Work instruction: When the line containing "The game has" appears in the entries below, begin printing there and stop after the line containing "Each button is"; print each of those lines exactly and no other line.

[Opening Source information section]

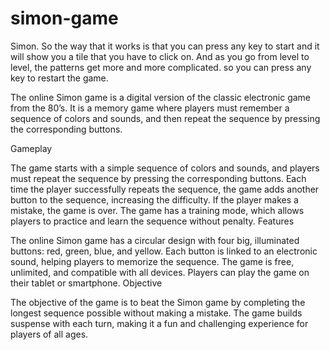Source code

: # simon-game
Simon. So the way that it works is that you can press any key to start and it will show you a tile that  you have to click on.  And as you go from level to level, the patterns get more and more complicated. so you can press any key to restart the game.

The online Simon game is a digital version of the classic electronic game from the 80’s. It is a memory game where players must remember a sequence of colors and sounds, and then repeat the sequence by pressing the corresponding buttons.

Gameplay

The game starts with a simple sequence of colors and sounds, and players must repeat the sequence by pressing the corresponding buttons.
Each time the player successfully repeats the sequence, the game adds another button to the sequence, increasing the difficulty.
If the player makes a mistake, the game is over.
The game has a training mode, which allows players to practice and learn the sequence without penalty.
Features

The online Simon game has a circular design with four big, illuminated buttons: red, green, blue, and yellow.
Each button is linked to an electronic sound, helping players to memorize the sequence.
The game is free, unlimited, and compatible with all devices.
Players can play the game on their tablet or smartphone.
Objective

The objective of the game is to beat the Simon game by completing the longest sequence possible without making a mistake. The game builds suspense with each turn, making it a fun and challenging experience for players of all ages.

[Closing Source information section]

Exercise result:
The game has a training mode, which allows players to practice and learn the sequence without penalty.
Features

The online Simon game has a circular design with four big, illuminated buttons: red, green, blue, and yellow.
Each button is linked to an electronic sound, helping players to memorize the sequence.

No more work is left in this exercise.